The air-launch system is made up of four primary elements: a carrier aircraft, a multi-stage booster, a mating and integration system, and an orbital payload. Initial efforts will focus on unmanned payloads; however, human flights will follow as safety, reliability, and operability are demonstrated.
Stratolaunch Systems has assembled a team of innovative aerospace leaders to build and deliver a commercial air launch system.
The carrier aircraft
Scaled Composites will build the carrier aircraft; SpaceX will provide the booster and space launch mission design and mission integration services; Dynetics will provide program management and systems engineering and integration, as well as test and operations support to Stratolaunch; Dynetics will also build the mating and integration system hardware. Stratolaunch Systems headquarters are in Huntsville, Alabama, and its aircraft hangar is in Mojave, California.
The carrier aircraft, built by Scaled Composites, weighs more than 1.2 million pounds and has a wingspan of 385 feet – greater than the length of a football field. Using six 747 engines, the carrier aircraft will be the largest aircraft ever constructed. The air-launch system requires a takeoff and landing runway that is, at minimum, 12,000 feet long. The carrier aircraft can fly over 1,300 nautical miles to reach an optimal launch point.
SpaceX’s multi-stage booster is derived from the company’s Falcon 9 rocket. At approximately 120 feet long, the booster is designed to loft the payload into low earth orbit. After release of the booster from the aircraft at approximately 30,000 feet, the first stage engines ignite and the spacecraft begins its journey into space. After the first stage burn and a short coast period, the second stage ignites and the orbital payload proceeds to its planned mission. The booster’s health and status during flight is monitored from the carrier aircraft and on the ground.
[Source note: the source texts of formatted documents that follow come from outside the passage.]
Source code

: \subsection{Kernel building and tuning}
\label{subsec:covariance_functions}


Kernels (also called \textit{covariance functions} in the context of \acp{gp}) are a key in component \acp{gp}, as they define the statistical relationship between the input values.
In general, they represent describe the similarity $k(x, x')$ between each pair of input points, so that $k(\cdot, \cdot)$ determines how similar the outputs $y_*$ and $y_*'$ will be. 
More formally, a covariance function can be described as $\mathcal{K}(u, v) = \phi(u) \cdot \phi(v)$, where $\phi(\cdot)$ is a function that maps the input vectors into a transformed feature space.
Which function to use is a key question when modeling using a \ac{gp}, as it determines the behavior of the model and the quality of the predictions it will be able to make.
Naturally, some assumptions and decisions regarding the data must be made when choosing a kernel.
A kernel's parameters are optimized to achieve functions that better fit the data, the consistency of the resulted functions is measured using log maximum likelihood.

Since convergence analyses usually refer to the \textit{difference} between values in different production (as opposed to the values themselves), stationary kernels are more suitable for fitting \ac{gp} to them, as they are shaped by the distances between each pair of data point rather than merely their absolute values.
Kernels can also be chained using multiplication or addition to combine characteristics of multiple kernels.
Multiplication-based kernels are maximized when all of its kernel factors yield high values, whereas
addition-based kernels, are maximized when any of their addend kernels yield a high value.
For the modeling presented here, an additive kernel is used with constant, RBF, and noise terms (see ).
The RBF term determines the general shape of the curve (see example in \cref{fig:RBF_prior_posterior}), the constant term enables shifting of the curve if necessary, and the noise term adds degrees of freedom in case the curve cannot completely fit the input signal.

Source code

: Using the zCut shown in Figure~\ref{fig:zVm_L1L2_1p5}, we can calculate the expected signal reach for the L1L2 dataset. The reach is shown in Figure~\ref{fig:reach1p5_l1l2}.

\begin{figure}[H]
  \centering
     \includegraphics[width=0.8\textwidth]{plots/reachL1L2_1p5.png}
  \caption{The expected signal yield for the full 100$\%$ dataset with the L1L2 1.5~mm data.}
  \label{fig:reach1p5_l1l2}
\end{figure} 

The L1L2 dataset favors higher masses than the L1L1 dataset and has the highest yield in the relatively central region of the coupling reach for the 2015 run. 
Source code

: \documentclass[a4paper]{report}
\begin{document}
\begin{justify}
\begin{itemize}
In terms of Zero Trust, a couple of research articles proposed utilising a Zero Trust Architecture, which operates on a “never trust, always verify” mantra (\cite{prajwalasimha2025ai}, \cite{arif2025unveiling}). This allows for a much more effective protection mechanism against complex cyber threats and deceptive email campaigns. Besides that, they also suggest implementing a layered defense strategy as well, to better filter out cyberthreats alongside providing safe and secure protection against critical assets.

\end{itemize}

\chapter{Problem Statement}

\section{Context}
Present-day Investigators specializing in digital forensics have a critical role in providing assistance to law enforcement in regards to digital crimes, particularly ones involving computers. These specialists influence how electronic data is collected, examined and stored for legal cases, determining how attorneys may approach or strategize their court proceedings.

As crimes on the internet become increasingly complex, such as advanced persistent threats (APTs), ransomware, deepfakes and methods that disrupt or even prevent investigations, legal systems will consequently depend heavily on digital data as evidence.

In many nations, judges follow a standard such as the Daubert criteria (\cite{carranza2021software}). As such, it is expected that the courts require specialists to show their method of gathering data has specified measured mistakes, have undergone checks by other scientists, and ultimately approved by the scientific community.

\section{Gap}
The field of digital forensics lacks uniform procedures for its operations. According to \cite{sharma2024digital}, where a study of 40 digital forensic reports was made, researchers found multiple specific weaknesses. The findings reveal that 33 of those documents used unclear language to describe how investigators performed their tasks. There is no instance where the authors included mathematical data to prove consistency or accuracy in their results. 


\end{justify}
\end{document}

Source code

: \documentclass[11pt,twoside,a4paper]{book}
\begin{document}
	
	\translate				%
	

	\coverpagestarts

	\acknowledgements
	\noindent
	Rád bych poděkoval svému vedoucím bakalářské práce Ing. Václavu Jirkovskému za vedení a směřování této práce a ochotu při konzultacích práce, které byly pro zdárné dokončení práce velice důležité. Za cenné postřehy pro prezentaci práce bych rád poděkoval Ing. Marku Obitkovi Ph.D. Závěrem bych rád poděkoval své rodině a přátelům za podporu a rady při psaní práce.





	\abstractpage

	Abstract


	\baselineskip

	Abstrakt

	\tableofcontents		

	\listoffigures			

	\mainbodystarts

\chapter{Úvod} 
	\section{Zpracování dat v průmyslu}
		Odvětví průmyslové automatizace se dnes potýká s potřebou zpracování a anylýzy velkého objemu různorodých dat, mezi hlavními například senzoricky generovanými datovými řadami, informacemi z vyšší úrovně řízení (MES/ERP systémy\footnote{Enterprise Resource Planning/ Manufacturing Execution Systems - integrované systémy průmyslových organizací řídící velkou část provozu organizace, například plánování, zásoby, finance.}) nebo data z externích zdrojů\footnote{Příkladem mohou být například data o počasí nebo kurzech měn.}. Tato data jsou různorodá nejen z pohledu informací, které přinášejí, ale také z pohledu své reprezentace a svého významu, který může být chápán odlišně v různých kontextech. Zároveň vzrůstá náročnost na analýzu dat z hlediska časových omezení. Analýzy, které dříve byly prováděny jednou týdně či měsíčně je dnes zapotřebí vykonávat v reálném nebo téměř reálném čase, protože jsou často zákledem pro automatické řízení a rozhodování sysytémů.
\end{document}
Mating and Integration System
Built by Dynetics, the mating and integration system (MIS) provides the single interface between the carrier aircraft and the booster. The MIS includes all systems required for the booster to interface with the carrier aircraft, including mechanical, electrical, thermal, fluids, and gases. The MIS is designed to safely and securely carry a booster weighing up to roughly 500,000 pounds. The MIS will secure the booster to the carrier aircraft, from taxiing to flight maneuvers to release of booster. In the case of a mission abort, the MIS will keep the booster secure during return to base and landing.